_TASK GOAL_
Give only the number of lines in the records that include the string "JFAC".

Pictures paired with source code

>>>

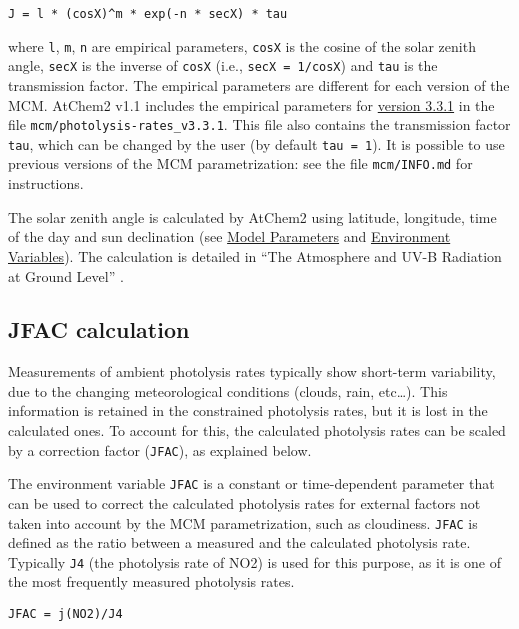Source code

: \begin{verbatim}
J = l * (cosX)^m * exp(-n * secX) * tau
\end{verbatim}

where \texttt{l}, \texttt{m}, \texttt{n} are empirical parameters,
\texttt{cosX} is the cosine of the solar zenith angle, \texttt{secX}
is the inverse of \texttt{cosX} (i.e., \texttt{secX\ =\ 1/cosX}) and
\texttt{tau} is the transmission factor. The empirical parameters are
different for each version of the MCM. AtChem2 v1.1 includes the
empirical parameters for
\href{http://mcm.leeds.ac.uk/MCM/parameters/photolysis_param.htt}{version
  3.3.1} in the file \texttt{mcm/photolysis-rates\_v3.3.1}. This file
also contains the transmission factor \texttt{tau}, which can be
changed by the user (by default \texttt{tau\ =\ 1}). It is possible to
use previous versions of the MCM parametrization: see the file
\texttt{mcm/INFO.md} for instructions.

The solar zenith angle is calculated by AtChem2 using latitude,
longitude, time of the day and sun declination (see
\hyperref[sec:model-parameters]{Model Parameters} and
\hyperref[sec:environment-variables]{Environment Variables}). The
calculation is detailed in ``The Atmosphere and UV-B Radiation at
Ground Level'' \citep{Madronich_1993}.

\subsection{JFAC calculation} \label{subsec:jfac-calculation}

Measurements of ambient photolysis rates typically show short-term
variability, due to the changing meteorological conditions (clouds,
rain, etc\ldots{}). This information is retained in the constrained
photolysis rates, but it is lost in the calculated ones. To account
for this, the calculated photolysis rates can be scaled by a
correction factor (\texttt{JFAC}), as explained below.

The environment variable \texttt{JFAC} is a constant or time-dependent
parameter that can be used to correct the calculated photolysis rates
for external factors not taken into account by the MCM
parametrization, such as cloudiness. \texttt{JFAC} is defined as the
ratio between a measured and the calculated photolysis rate. Typically
\texttt{J4} (the photolysis rate of NO2) is used for this purpose, as
it is one of the most frequently measured photolysis rates.

\begin{verbatim}
JFAC = j(NO2)/J4
\end{verbatim}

<<<

_OUTPUT FOR THIS EXERCISE_
5